I hope that all the different rescue groups on here and affiliated with this site and members on it can find a sympathetic ear, an open line of communication, and support through all the tough times in their lives. Let this be a terrible lesson to learn on allowing others to vent and cry and also join in their joy during the wild journey of running a rescue, or working with rescues and fostering. Let everyone be a solid chain of support as a family. In honor of this woman if not the tie that binds..the dogs and cats we all try to help.  Still very saddened by such a loss.


----------



## SouthernThistle

(I took too long to edit)

I do know, and I don't know how it is in other parts of the country, that there are rescues in this area (Atlanta metro) that seem to compete with one another rather than work with one another. Bitter volunteers or bitter former board members (as in Board of Directors...not message board) will leave one rescue and attempt to form another one on their own


----------



## katieliz

i read the article by the former dog pack volunteer and tho it surely did sound bitter and was in terribly poor taste, if the fact was correct that the rescue was relying on donated funds, with no other source of income to run the rescue (especially a rescue of this size), that another lesson which could be learned from this awful tragedy is that it's unwise at best, and courting disaster at the worst, to do that without very, very, deep personal pockets. i always have a really uneasy feeling when i see a petfinder site with a gazillion dogs on it. it is so hard sometimes to not let your heart overrule your head.


----------



## doreenf

Its just soo heartbreaking that she felt that taking her life was her only way out.


----------



## RebelGSD

There are quite a few rescues with full-time staff running on donations. One well-known example is Best Friends, but there are others as well. Camp Wolfgang also failed because of the economy. Saying that they should not have even started it because they could fail is really not very useful. There is a large and successful rescue in my area, run on donations and with no deep pockets. Stared by one lady and the rescue/sancuary has been around for 20+ years. They have full-time staff as well as volunteers. They are hurt by the economy, of course. It is risky to be large as it is risky to be small. The larger rescues have a larger volunteer base and can be better placed to attract larger donations. And the luck can change both on small ones and large ones. I think hindsight is always easy. It is true that the safe way to avoid potential problems is not to do it.
The solution for the animals is not not to do rescue, the solution is more people caring and getting involved, including fundraising and donating.


----------



## katieliz

best friends is not run by a single person, and my understanding is that their land was donated, and they own it free and clear. no one can forclose their property. rebel you misinterpreted my post. my feeling is that what is unwise, for a rescue large or small, is for anyone to go beyond the ability at any given time to financially support their commitment. not "wrong", but "unwise". and i have to strongly disagree again that "it is true that the safe way to avoid potential problems is not to do it". but a rescue that relies on "luck", which as you point out can surely change, may quickly find themselves in a very difficult position. no one active in rescue would ever, ever, say the answer is to just not do it at all. hindsight is easy, foresight more valuable. sometimes the only thing one can take away from a terrible tragedy like this is a knowledge of possibly how to avoid situations like it in the future. i do so agree that it is very sad she felt taking her life was the only way out.


----------



## RebelGSD

katieliz said:


> best friends is not run by a single person, and my understanding is that their land was donated, and they own it free and clear. no one can forclose their property. rebel you misinterpreted my post. my feeling is that what is unwise, for a rescue large or small, is for anyone to go beyond the ability at any given time to financially support their commitment. not "wrong", but "unwise". and i have to strongly disagree again that "it is true that the safe way to avoid potential problems is not to do it". but a rescue that relies on "luck", which as you point out can surely change, may quickly find themselves in a very difficult position. no one active in rescue would ever, ever, say the answer is to just not do it at all. hindsight is easy, foresight more valuable. sometimes the only thing one can take away from a terrible tragedy like this is a knowledge of possibly how to avoid situations like it in the future. i do so agree that it is very sad she felt taking her life was the only way out.
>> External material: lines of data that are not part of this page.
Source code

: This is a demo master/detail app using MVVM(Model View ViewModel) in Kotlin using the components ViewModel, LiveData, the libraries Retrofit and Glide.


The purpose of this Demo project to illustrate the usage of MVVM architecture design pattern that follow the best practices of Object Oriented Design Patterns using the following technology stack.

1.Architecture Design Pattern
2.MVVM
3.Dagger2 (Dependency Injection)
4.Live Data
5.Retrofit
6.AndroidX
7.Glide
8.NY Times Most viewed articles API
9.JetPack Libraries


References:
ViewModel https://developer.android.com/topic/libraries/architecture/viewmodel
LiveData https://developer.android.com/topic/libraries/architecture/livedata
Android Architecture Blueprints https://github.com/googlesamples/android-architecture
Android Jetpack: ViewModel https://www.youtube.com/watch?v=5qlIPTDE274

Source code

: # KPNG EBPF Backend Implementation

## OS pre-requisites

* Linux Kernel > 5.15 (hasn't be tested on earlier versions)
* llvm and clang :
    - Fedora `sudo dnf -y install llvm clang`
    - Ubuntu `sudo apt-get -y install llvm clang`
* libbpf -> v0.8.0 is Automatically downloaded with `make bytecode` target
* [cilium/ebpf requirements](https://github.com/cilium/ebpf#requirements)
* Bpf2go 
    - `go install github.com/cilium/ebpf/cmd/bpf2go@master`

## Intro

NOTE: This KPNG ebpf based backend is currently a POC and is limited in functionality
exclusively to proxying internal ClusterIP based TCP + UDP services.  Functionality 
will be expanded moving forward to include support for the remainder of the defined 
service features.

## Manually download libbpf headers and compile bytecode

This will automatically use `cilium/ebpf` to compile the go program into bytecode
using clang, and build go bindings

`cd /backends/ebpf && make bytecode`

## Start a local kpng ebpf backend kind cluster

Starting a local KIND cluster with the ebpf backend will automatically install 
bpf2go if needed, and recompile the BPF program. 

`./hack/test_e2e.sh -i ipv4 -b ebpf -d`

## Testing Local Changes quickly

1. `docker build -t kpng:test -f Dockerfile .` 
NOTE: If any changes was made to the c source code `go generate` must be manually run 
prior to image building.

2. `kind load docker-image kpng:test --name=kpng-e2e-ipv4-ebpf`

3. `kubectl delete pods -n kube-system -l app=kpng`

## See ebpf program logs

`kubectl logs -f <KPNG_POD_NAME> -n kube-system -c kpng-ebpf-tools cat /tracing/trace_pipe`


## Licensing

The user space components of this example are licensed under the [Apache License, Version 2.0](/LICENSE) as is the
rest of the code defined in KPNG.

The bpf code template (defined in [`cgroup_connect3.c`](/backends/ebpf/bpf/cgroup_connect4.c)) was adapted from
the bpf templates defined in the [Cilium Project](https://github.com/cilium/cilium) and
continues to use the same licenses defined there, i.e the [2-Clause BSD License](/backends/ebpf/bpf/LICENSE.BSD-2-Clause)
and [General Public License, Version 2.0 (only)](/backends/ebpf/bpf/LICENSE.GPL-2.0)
Shari's rescue was not run by her alone either and was apparently doing OK for 5 years, until the economic crisis. I would not assume that Shari (or anybody who starts a rescue) was so stupid to rely on luck when she started her rescue and made her commitments. What worked in one economy did not work in another. And it does take luck to receive large donations, even in a good economy, it is not only wisdom. Best Friends may not end up with their property forclosed because of the lack of donations, but they may end up not being able to afford their staff, of food for the animals or veterinary care. Camp Wolfgang was not foreclosed and they still went broke.

If Shari had the foresight what would happen last week, she would not have started it, she would have spent her energy on herself and and her money on her own entertainment as most with the foresight do. She would not had saved 5000+ dogs and she would not have been the target of nasty attacks. Those reading her story should learn, be "wise" and stay away. 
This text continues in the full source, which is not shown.